(Plain-text document sources)
══════════

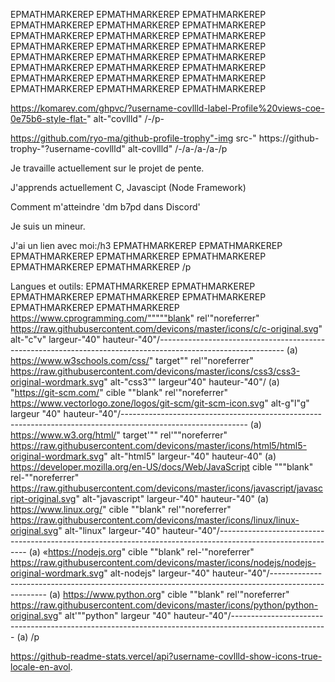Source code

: EPMATHMARKEREP EPMATHMARKEREP EPMATHMARKEREP EPMATHMARKEREP EPMATHMARKEREP EPMATHMARKEREP EPMATHMARKEREP EPMATHMARKEREP EPMATHMARKEREP EPMATHMARKEREP EPMATHMARKEREP EPMATHMARKEREP
EPMATHMARKEREP EPMATHMARKEREP EPMATHMARKEREP EPMATHMARKEREP EPMATHMARKEREP EPMATHMARKEREP EPMATHMARKEREP EPMATHMARKEREP EPMATHMARKEREP EPMATHMARKEREP EPMATHMARKEREP EPMATHMARKEREP

https://komarev.com/ghpvc/?username-covllld-label-Profile%20views-coe-0e75b6-style-flat-" alt-"covllld" /-/p-

https://github.com/ryo-ma/github-profile-trophy"-img src-" https://github-trophy-"?username-covllld" alt-covllld" /-/a-/a-/a-/p

Je travaille actuellement sur le projet de pente.

J'apprends actuellement C, Javascipt (Node Framework)

Comment m'atteindre 'dm b7pd dans Discord'

Je suis un mineur.

J'ai un lien avec moi:/h3
EPMATHMARKEREP EPMATHMARKEREP EPMATHMARKEREP EPMATHMARKEREP EPMATHMARKEREP EPMATHMARKEREP EPMATHMARKEREP
/p

Langues et outils:
EPMATHMARKEREP EPMATHMARKEREP EPMATHMARKEREP EPMATHMARKEREP EPMATHMARKEREP EPMATHMARKEREP EPMATHMARKEREP https://www.cprogramming.com/"""""blank" rel'"noreferrer" https://raw.githubusercontent.com/devicons/master/icons/c/c-original.svg" alt-"c"v" largeur-"40" hauteur-"40"/------------------------------------------------------------------------------------------------------------- (a) https://www.w3schools.com/css/" target"" rel'"noreferrer" https://raw.githubusercontent.com/devicons/master/icons/css3/css3-original-wordmark.svg" alt-"css3"" largeur"40" hauteur-"40"/ (a) "https://git-scm.com/" cible ""blank" rel'"noreferrer" https://www.vectorlogo.zone/logos/git-scm/git-scm-icon.svg" alt-g"l"g" largeur "40" hauteur-"40"/------------------------------------------------------------------------------------------------------------- (a) https://www.w3.org/html/" target'"" rel'""noreferrer" https://raw.githubusercontent.com/devicons/master/icons/html5/html5-original-wordmark.svg" alt-"html5" largeur-"40" hauteur-40" (a) https://developer.mozilla.org/en-US/docs/Web/JavaScript cible """blank" rel-""noreferrer" https://raw.githubusercontent.com/devicons/master/icons/javascript/javascript-original.svg" alt-"javascript" largeur-"40" hauteur-"40" (a) https://www.linux.org/" cible ""blank" rel'"noreferrer" https://raw.githubusercontent.com/devicons/master/icons/linux/linux-original.svg" alt-"linux" largeur-"40" hauteur-"40"/------------------------------------------------------------------------------------------------------------ (a) «https://nodejs.org" cible ""blank" rel-'"noreferrer" https://raw.githubusercontent.com/devicons/master/icons/nodejs/nodejs-original-wordmark.svg" alt-nodejs" largeur-"40" hauteur-"40"/---------------------------------------------------------------------------------------------------- (a) https://www.python.org" cible ""blank" rel'"noreferrer" https://raw.githubusercontent.com/devicons/master/icons/python/python-original.svg" alt'""python" largeur "40" hauteur-"40"/------------------------------------------------------------------------------------------------------ (a) /p

https://github-readme-stats.vercel/api?username-covllld-show-icons-true-locale-en-avol.

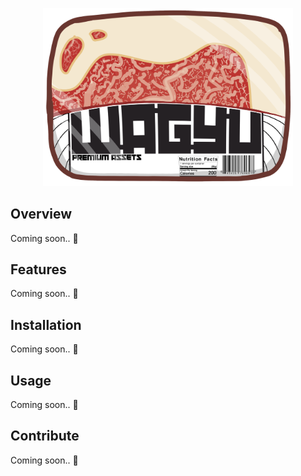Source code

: <p align="center">
<img src="https://github.com/DiscoRiver/wagyu/blob/main/assets/wagyu.png" width=400>
</p>

## Overview

Coming soon.. 🔨

## Features

Coming soon.. 🔨

## Installation

Coming soon.. 🔨

## Usage 

Coming soon.. 🔨

## Contribute

Coming soon.. 🔨
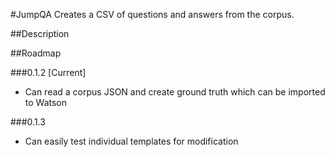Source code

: #JumpQA
Creates a CSV of questions and answers from the corpus.

##Description

##Roadmap

###0.1.2 [Current]
- Can read a corpus JSON and create ground truth which can be imported to Watson

###0.1.3
- Can easily test individual templates for modification

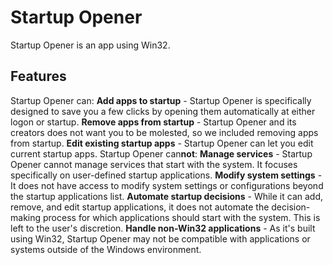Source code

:# Startup Opener

Startup Opener is an app using Win32.

## Features

Startup Opener can:
  **Add apps to startup** - Startup Opener is specifically designed to save you a few clicks by opening them automatically at either logon or startup.
  **Remove apps from startup** - Startup Opener and its creators does not want you to be molested, so we included removing apps from startup.
  **Edit existing startup apps** - Startup Opener can let you edit current startup apps.
Startup Opener can**not**:
  **Manage services** - Startup Opener cannot manage services that start with the system. It focuses specifically on user-defined startup applications.
  **Modify system settings** - It does not have access to modify system settings or configurations beyond the startup applications list.
  **Automate startup decisions** - While it can add, remove, and edit startup applications, it does not automate the decision-making process for which applications should start with the system. This is left to the   user's discretion.
  **Handle non-Win32 applications** - As it's built using Win32, Startup Opener may not be compatible with applications or systems outside of the Windows environment.
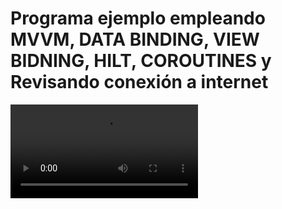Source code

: # Programa ejemplo empleando MVVM, DATA BINDING, VIEW BIDNING, HILT, COROUTINES y Revisando conexión a internet

![caption](countries.mp4)




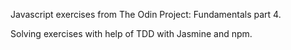 Javascript exercises from The Odin Project: Fundamentals part 4.

Solving exercises with help of TDD with Jasmine and npm.

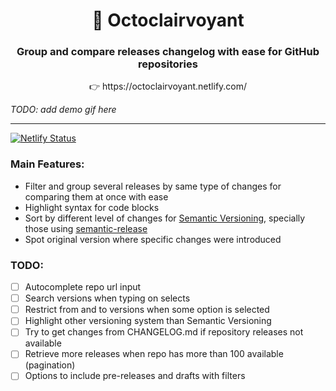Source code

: <div align="center">
  <h1>🔮 Octoclairvoyant</h1>
  <h3>Group and compare releases changelog with ease for GitHub repositories</h3>
  <p>👉 https://octoclairvoyant.netlify.com/</p>
</div>

_TODO: add demo gif here_

<hr>

[![Netlify Status](https://api.netlify.com/api/v1/badges/326eb771-b2ab-415d-9c05-f9ee4417b359/deploy-status)](https://app.netlify.com/sites/github-clairvoyance/deploys)

### Main Features:

- Filter and group several releases by same type of changes for comparing them at once with ease
- Highlight syntax for code blocks
- Sort by different level of changes for [Semantic Versioning](https://semver.org/), specially those using [semantic-release](https://semantic-release.gitbook.io/semantic-release/)
- Spot original version where specific changes were introduced

### TODO:

- [ ] Autocomplete repo url input
- [ ] Search versions when typing on selects
- [ ] Restrict from and to versions when some option is selected
- [ ] Highlight other versioning system than Semantic Versioning
- [ ] Try to get changes from CHANGELOG.md if repository releases not available
- [ ] Retrieve more releases when repo has more than 100 available (pagination)
- [ ] Options to include pre-releases and drafts with filters
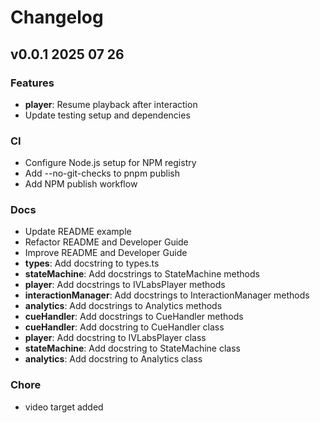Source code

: # Changelog

## v0.0.1 2025 07 26


### Features
*   **player**: Resume playback after interaction
*   Update testing setup and dependencies

### CI
*   Configure Node.js setup for NPM registry
*   Add --no-git-checks to pnpm publish
*   Add NPM publish workflow

### Docs
*   Update README example
*   Refactor README and Developer Guide
*   Improve README and Developer Guide
*   **types**: Add docstring to types.ts
*   **stateMachine**: Add docstrings to StateMachine methods
*   **player**: Add docstrings to IVLabsPlayer methods
*   **interactionManager**: Add docstrings to InteractionManager methods
*   **analytics**: Add docstrings to Analytics methods
*   **cueHandler**: Add docstrings to CueHandler methods
*   **cueHandler**: Add docstring to CueHandler class
*   **player**: Add docstring to IVLabsPlayer class
*   **stateMachine**: Add docstring to StateMachine class
*   **analytics**: Add docstring to Analytics class

### Chore
*   video target added

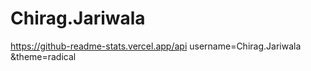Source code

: # Chirag.Jariwala

https://github-readme-stats.vercel.app/api username=Chirag.Jariwala &theme=radical
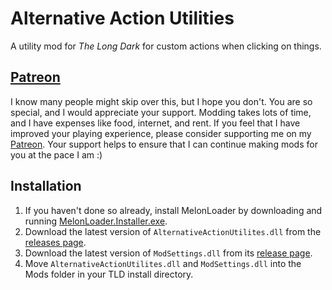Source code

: ﻿# Alternative Action Utilities

A utility mod for *The Long Dark* for custom actions when clicking on things.

## [Patreon](https://www.patreon.com/ds5678)

I know many people might skip over this, but I hope you don't. You are so special, and I would appreciate your support. Modding takes lots of time, and I have expenses like food, internet, and rent. If you feel that I have improved your playing experience, please consider supporting me on my [Patreon](https://www.patreon.com/ds5678). Your support helps to ensure that I can continue making mods for you at the pace I am :)

## Installation

1. If you haven't done so already, install MelonLoader by downloading and running [MelonLoader.Installer.exe](https://github.com/HerpDerpinstine/MelonLoader/releases/latest/download/MelonLoader.Installer.exe).
2. Download the latest version of `AlternativeActionUtilites.dll` from the [releases page](https://github.com/ds5678/AlternativeActionUtilites/releases).
3. Download the latest version of `ModSettings.dll` from its [release page](https://github.com/zeobviouslyfakeacc/ModSettings/releases).
4. Move `AlternativeActionUtilites.dll` and `ModSettings.dll` into the Mods folder in your TLD install directory.
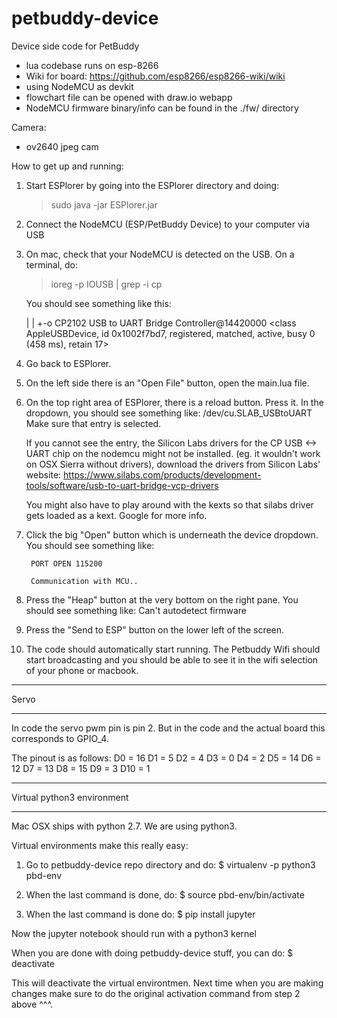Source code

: # petbuddy-device

Device side code for PetBuddy
  - lua codebase runs on esp-8266
  - Wiki for board: https://github.com/esp8266/esp8266-wiki/wiki
  - using NodeMCU as devkit
  - flowchart file can be opened with draw.io webapp
  - NodeMCU firmware binary/info can be found in the ./fw/ directory

Camera:
  - ov2640 jpeg cam

How to get up and running:
1. Start ESPlorer by going into the ESPlorer directory and doing:
	> sudo java -jar ESPlorer.jar

2. Connect the NodeMCU (ESP/PetBuddy Device) to your computer via USB
3. On mac, check that your NodeMCU is detected on the USB. On a
   terminal, do:
	> ioreg -p IOUSB | grep -i cp

	You should see something like this:
	
	  | | +-o CP2102 USB to UART Bridge Controller@14420000  <class AppleUSBDevice, id 0x1002f7bd7, registered, matched, active, busy 0 (458 ms), retain 17>

4. Go back to ESPlorer.

5. On the left side there is an "Open File" button, open the main.lua
   file.

6. On the top right area of ESPlorer, there is a reload
   button. Press it. In the dropdown, you should see something
   like:
   /dev/cu.SLAB_USBtoUART
   Make sure that entry is selected.

   If you cannot see the entry, the Silicon Labs drivers for the CP
   USB <-> UART chip on the nodemcu might not be installed.
   (eg. it wouldn't work on OSX Sierra without drivers),
   download the drivers from Silicon Labs' website:
   https://www.silabs.com/products/development-tools/software/usb-to-uart-bridge-vcp-drivers

   You might also have to play around with the kexts so that silabs
   driver gets loaded as a kext. Google for more info.

7. Click the big "Open" button which is underneath the device
   dropdown. You should see something like:
   		
		PORT OPEN 115200

		Communication with MCU..

8. Press the "Heap" button at the very bottom on the right pane.
   You should see something like:
   Can't autodetect firmware

9. Press the "Send to ESP" button on the lower left of the
   screen.

10. The code should automatically start running. The Petbuddy
   Wifi should start broadcasting and you should be able to
   see it in the wifi selection of your phone or macbook.


*****************************
Servo
*****************************
In code the servo pwm pin is pin 2. But in the code and the actual board this
corresponds to GPIO_4.

The pinout is as follows:
D0   = 16
D1   = 5
D2   = 4
D3   = 0
D4   = 2
D5   = 14
D6   = 12
D7   = 13
D8   = 15
D9   = 3
D10  = 1


*****************************
Virtual python3 environment
*****************************
Mac OSX ships with python 2.7. We are using python3.

Virtual environments make this really easy:
1. Go to petbuddy-device repo directory and do:
    $ virtualenv -p python3 pbd-env

2. When the last command is done, do:
    $ source pbd-env/bin/activate

3. When the last command is done do:
    $ pip install jupyter

Now the jupyter notebook should run with a python3 kernel

When you are done with doing petbuddy-device stuff, you can do:
    $ deactivate

This will deactivate the virtual environtmen. Next time when you
are making changes make sure to do the original activation command
from step 2 above ^^^.



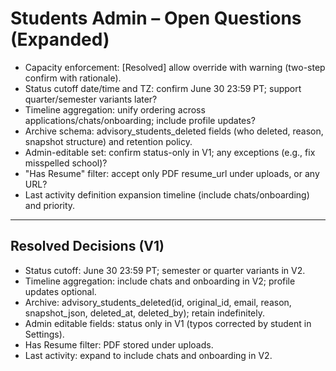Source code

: # Students Admin – Open Questions (Expanded)

- Capacity enforcement: [Resolved] allow override with warning (two-step confirm with rationale).
- Status cutoff date/time and TZ: confirm June 30 23:59 PT; support quarter/semester variants later?
- Timeline aggregation: unify ordering across applications/chats/onboarding; include profile updates?
- Archive schema: advisory_students_deleted fields (who deleted, reason, snapshot structure) and retention policy.
- Admin-editable set: confirm status-only in V1; any exceptions (e.g., fix misspelled school)?
- "Has Resume" filter: accept only PDF resume_url under uploads, or any URL?
- Last activity definition expansion timeline (include chats/onboarding) and priority.


---
## Resolved Decisions (V1)
- Status cutoff: June 30 23:59 PT; semester or quarter variants in V2.
- Timeline aggregation: include chats and onboarding in V2; profile updates optional.
- Archive: advisory_students_deleted(id, original_id, email, reason, snapshot_json, deleted_at, deleted_by); retain indefinitely.
- Admin editable fields: status only in V1 (typos corrected by student in Settings).
- Has Resume filter: PDF stored under uploads.
- Last activity: expand to include chats and onboarding in V2.
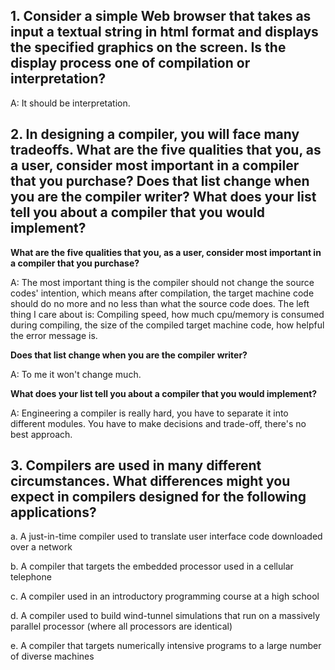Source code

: ## 1. Consider a simple Web browser that takes as input a textual string in html format and displays the specified graphics on the screen. Is the display process one of compilation or interpretation?

A: It should be interpretation.

## 2. In designing a compiler, you will face many tradeoffs. What are the five qualities that you, as a user, consider most important in a compiler that you purchase? Does that list change when you are the compiler writer? What does your list tell you about a compiler that you would implement?

**What are the five qualities that you, as a user, consider most important in a compiler that you purchase?**

A: The most important thing is the compiler should not change the source codes' intention, which means after compilation, the target machine code should do no more and no less than what the source code does.
   The left thing I care about is: Compiling speed, how much cpu/memory is consumed during compiling, the size of the compiled target machine code, how helpful the error message is.

**Does that list change when you are the compiler writer?**

A: To me it won't change much.

**What does your list tell you about a compiler that you would implement?**

A: Engineering a compiler is really hard, you have to separate it into different modules. You have to make decisions and trade-off, there's no best approach.

## 3. Compilers are used in many different circumstances. What differences might you expect in compilers designed for the following applications?

a. A just-in-time compiler used to translate user interface code downloaded over a network

b. A compiler that targets the embedded processor used in a cellular telephone

c. A compiler used in an introductory programming course at a high school

d. A compiler used to build wind-tunnel simulations that run on a massively parallel processor (where all processors are identical)

e. A compiler that targets numerically intensive programs to a large number of diverse machines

══════════

**What needs to be done:** Extract exactly the lines between the line containing "a. A just-in-time" and the end of the data, including both.

**Answer to the exercise:**
a. A just-in-time compiler used to translate user interface code downloaded over a network

b. A compiler that targets the embedded processor used in a cellular telephone

c. A compiler used in an introductory programming course at a high school

d. A compiler used to build wind-tunnel simulations that run on a massively parallel processor (where all processors are identical)

e. A compiler that targets numerically intensive programs to a large number of diverse machines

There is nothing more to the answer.